Estádio Fadil Vokrri
O atual selecionador kosovar, o alemão Franco Foda, contará com o apoio de uma massa adepta apaixonada, que vive um verdadeiro conto de fadas, no estádio Fadil Vokrri, na capital Pristina.
Como o país tem uma população equivalente de 1,2 milhões de pessoas e uma área sete vezes superior à da cidade de São Paulo, não seria surpresa que mais de 100 mil kosovares quisessem encher as bancadas para ver o duelo com os turcos - uma nação considerada amiga desde os tempos do Império Otomano. No entanto, a capacidade do Fadil Vokrri é de apenas 17 mil lugares.

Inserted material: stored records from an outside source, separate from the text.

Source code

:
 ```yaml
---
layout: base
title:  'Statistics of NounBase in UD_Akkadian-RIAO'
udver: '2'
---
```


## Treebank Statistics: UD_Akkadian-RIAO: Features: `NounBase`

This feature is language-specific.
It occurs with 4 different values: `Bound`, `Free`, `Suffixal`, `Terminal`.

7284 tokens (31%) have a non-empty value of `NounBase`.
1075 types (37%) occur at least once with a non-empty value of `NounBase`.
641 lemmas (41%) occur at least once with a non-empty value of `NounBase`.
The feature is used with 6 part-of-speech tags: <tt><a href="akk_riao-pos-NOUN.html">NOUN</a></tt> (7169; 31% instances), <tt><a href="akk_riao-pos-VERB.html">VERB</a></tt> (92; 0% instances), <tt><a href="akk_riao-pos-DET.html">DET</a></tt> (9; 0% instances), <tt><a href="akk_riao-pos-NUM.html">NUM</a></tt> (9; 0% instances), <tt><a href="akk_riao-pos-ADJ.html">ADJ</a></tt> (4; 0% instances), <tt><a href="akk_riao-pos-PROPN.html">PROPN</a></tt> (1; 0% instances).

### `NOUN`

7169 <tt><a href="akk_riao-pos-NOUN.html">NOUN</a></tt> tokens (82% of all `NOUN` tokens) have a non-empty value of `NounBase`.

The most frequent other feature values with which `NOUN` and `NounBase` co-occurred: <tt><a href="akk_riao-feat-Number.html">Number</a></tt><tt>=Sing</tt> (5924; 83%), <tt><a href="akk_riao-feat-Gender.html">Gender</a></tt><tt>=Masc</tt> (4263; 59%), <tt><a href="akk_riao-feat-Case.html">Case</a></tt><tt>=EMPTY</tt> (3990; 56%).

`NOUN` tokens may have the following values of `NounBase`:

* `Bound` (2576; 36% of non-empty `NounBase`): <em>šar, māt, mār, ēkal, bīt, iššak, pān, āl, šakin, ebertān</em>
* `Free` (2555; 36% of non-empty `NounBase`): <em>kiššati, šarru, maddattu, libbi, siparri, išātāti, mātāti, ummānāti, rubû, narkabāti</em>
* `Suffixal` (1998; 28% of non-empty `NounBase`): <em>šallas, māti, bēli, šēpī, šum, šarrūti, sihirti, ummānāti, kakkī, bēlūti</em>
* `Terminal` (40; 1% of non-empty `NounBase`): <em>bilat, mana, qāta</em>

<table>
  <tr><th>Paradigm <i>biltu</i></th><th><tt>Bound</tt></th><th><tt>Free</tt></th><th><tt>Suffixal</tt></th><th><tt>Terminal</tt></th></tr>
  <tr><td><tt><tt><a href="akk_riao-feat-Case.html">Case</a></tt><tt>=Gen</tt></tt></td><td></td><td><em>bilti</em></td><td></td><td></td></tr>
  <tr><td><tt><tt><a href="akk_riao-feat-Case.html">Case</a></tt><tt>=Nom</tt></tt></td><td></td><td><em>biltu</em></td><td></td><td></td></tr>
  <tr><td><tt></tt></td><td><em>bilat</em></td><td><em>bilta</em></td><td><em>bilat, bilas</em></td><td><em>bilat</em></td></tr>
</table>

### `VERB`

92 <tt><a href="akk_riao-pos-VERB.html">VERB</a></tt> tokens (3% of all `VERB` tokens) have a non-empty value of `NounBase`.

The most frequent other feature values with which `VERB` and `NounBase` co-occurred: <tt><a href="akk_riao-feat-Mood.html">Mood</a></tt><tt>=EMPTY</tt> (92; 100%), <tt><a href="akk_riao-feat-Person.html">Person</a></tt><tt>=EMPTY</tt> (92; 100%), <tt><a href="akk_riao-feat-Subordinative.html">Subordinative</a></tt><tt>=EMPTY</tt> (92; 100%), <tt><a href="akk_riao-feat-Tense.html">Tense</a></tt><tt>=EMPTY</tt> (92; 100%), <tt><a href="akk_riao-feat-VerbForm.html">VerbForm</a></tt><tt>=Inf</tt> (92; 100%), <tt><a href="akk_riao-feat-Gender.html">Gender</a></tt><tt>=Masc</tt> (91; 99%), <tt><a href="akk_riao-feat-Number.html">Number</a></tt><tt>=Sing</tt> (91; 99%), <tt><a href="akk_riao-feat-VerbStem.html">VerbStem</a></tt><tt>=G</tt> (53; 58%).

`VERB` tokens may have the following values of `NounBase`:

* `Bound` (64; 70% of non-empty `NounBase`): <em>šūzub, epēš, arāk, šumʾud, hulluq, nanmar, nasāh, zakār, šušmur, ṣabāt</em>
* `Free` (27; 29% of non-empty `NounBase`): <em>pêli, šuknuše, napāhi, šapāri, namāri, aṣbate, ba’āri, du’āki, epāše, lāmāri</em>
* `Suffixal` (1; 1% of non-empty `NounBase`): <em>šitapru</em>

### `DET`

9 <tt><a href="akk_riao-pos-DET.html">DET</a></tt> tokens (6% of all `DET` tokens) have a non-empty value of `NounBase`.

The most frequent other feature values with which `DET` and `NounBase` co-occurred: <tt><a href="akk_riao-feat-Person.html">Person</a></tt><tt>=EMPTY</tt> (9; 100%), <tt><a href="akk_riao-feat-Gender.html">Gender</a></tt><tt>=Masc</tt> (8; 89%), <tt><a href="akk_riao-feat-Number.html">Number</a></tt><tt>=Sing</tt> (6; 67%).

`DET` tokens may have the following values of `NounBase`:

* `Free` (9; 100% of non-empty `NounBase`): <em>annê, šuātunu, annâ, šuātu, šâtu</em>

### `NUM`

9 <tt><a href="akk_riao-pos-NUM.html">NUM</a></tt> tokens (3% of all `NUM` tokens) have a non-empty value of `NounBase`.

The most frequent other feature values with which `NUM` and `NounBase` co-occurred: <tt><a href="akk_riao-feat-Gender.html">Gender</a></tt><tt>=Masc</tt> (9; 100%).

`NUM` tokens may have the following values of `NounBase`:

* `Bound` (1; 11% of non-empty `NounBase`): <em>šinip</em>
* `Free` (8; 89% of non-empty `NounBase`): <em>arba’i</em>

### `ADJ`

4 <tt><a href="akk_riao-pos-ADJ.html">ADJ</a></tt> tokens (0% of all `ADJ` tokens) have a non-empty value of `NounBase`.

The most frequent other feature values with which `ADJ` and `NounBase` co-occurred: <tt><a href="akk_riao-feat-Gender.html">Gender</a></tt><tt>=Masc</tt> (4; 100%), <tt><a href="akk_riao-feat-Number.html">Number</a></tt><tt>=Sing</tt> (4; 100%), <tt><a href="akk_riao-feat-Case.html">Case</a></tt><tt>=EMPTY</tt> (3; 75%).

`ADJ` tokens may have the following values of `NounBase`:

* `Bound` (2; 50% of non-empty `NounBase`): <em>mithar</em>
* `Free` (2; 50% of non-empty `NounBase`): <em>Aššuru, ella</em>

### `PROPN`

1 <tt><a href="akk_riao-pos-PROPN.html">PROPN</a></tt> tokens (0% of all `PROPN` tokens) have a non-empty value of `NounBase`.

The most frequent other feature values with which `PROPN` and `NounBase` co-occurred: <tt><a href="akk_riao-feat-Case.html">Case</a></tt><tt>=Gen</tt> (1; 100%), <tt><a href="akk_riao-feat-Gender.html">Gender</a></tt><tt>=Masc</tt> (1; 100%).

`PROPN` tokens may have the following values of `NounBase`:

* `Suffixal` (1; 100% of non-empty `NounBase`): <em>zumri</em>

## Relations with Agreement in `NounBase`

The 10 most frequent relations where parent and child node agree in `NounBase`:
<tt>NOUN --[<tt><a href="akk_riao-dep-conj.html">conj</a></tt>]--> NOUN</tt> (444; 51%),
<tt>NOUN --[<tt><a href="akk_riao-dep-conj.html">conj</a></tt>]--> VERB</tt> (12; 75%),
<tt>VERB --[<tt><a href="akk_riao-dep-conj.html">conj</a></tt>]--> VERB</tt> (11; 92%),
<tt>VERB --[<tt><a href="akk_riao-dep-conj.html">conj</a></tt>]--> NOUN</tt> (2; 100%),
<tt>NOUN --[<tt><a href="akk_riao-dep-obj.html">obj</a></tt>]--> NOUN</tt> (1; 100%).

O próprio Vokrri, falecido em junho de 2018, aos 57 anos, será lembrado caso a qualificação se concretize. Foi presidente da Federação de Futebol do Kosovo durante todo o processo de reconhecimento do futebol nacional e deu nome ao estádio que serve de casa à seleção.

Vokrri destacou-se como avançado em equipas como o Partizan, da Sérvia, e o Fenerbahçe, da Turquia. É o único jogador do Kosovo a ter representado a Jugoslávia, estreando-se num amigável frente à Escócia, a 12 de setembro de 1984, no qual marcou o golo de honra na derrota por 6-1. Somou 12 internacionalizações e seis golos.
Na quinta-feira, numa das meias-finais do play-off europeu, a vitória por 3-4 sobre a Eslováquia (outro país que não reconhece o Kosovo) contou com contributos de nomes como Vojvoda (lateral do Como, da Serie A), Muslija (do Düsseldorf) e o avançado mais mediático da equipa, Muriqi, do Maiorca, de Espanha.
Todos os jogadores, apesar de não esconderem o favoritismo da Turquia, mantêm os pés bem assentes na terra e estão entusiasmados com a possibilidade de dar uma grande alegria aos adeptos do Kosovo - na sua maioria de origem albanesa e que, inclusive, defendem a unificação entre os dois lados.